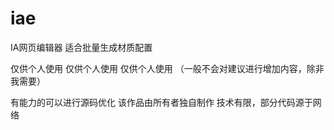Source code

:# iae
IA网页编辑器
适合批量生成材质配置

仅供个人使用
仅供个人使用
仅供个人使用
（一般不会对建议进行增加内容，除非我需要）

有能力的可以进行源码优化
该作品由所有者独自制作
技术有限，部分代码源于网络
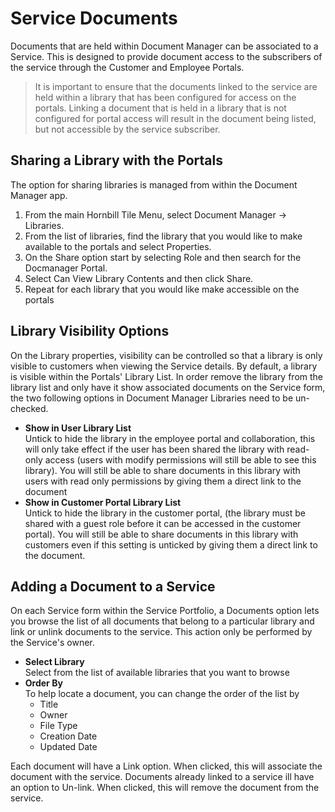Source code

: # Service Documents
Documents that are held within Document Manager can be associated to a Service. This is designed to provide document access to the subscribers of the service through the Customer and Employee Portals.

> It is important to ensure that the documents linked to the service are held within a library that has been configured for access on the portals. Linking a document that is held in a library that is not configured for portal access will result in the document being listed, but not accessible by the service subscriber.


## Sharing a Library with the Portals
The option for sharing libraries is managed from within the Document Manager app.

1. From the main Hornbill Tile Menu, select Document Manager -> Libraries.
1. From the list of libraries, find the library that you would like to make available to the portals and select Properties.
1. On the Share option start by selecting Role and then search for the Docmanager Portal.
1. Select Can View Library Contents and then click Share.
1. Repeat for each library that you would like make accessible on the portals

## Library Visibility Options
On the Library properties, visibility can be controlled so that a library is only visible to customers when viewing the Service details. By default, a library is visible within the Portals' Library List. In order remove the library from the library list and only have it show associated documents on the Service form, the two following options in Document Manager Libraries need to be un-checked.
* **Show in User Library List**<br>Untick to hide the library in the employee portal and collaboration, this will only take effect if the user has been shared the library with read-only access (users with modify permissions will still be able to see this library). You will still be able to share documents in this library with users with read only permissions by giving them a direct link to the document
* **Show in Customer Portal Library List**<br>Untick to hide the library in the customer portal, (the library must be shared with a guest role before it can be accessed in the customer portal). You will still be able to share documents in this library with customers even if this setting is unticked by giving them a direct link to the document.

## Adding a Document to a Service
On each Service form within the Service Portfolio, a Documents option lets you browse the list of all documents that belong to a particular library and link or unlink documents to the service. This action only be performed by the Service's owner.
* **Select Library**<br>Select from the list of available libraries that you want to browse
* **Order By**<br>To help locate a document, you can change the order of the list by
    * Title
    * Owner
    * File Type
    * Creation Date
    * Updated Date

Each document will have a Link option. When clicked, this will associate the document with the service. Documents already linked to a service ill have an option to Un-link. When clicked, this will remove the document from the service.

<!-- https://wiki.hornbill.com/index.php?title=Service_Details#Documents -->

━━━━━━

Your goal:
How many lines in the listing contain the word "shared"? Answer with the count and nothing else.

Result:
2